_ASSIGNMENT_:
For this exercise, return exactly the lines of the material below that begin at the one with "create subdirectory work/<yyyy-mm-dd>" and stop after the one with "How to tell".

_EXERCISE MATERIAL_:
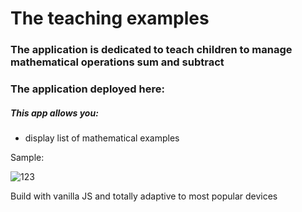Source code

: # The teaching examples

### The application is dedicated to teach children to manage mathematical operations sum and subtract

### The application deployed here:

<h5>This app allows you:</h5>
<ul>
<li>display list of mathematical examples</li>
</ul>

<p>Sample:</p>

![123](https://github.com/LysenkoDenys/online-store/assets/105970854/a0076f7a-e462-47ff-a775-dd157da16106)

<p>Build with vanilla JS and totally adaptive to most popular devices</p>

--

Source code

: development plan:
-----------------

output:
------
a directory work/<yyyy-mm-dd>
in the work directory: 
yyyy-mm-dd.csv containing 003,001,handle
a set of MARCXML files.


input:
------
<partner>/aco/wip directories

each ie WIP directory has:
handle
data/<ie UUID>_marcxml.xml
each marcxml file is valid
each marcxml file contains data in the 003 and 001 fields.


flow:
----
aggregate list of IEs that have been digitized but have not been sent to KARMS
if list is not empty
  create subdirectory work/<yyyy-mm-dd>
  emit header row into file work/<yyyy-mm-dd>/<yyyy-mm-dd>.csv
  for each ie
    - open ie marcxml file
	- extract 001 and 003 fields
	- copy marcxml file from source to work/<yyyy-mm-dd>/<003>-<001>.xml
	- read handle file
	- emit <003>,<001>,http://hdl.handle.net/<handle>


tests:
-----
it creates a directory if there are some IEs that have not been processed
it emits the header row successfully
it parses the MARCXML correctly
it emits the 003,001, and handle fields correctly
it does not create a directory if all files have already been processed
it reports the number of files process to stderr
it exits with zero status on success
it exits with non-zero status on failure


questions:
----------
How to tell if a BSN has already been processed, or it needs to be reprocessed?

_RESPONSE BOX_:
  create subdirectory work/<yyyy-mm-dd>
  emit header row into file work/<yyyy-mm-dd>/<yyyy-mm-dd>.csv
  for each ie
    - open ie marcxml file
	- extract 001 and 003 fields
	- copy marcxml file from source to work/<yyyy-mm-dd>/<003>-<001>.xml
	- read handle file
	- emit <003>,<001>,http://hdl.handle.net/<handle>


tests:
-----
it creates a directory if there are some IEs that have not been processed
it emits the header row successfully
it parses the MARCXML correctly
it emits the 003,001, and handle fields correctly
it does not create a directory if all files have already been processed
it reports the number of files process to stderr
it exits with zero status on success
it exits with non-zero status on failure


questions:
----------
How to tell if a BSN has already been processed, or it needs to be reprocessed?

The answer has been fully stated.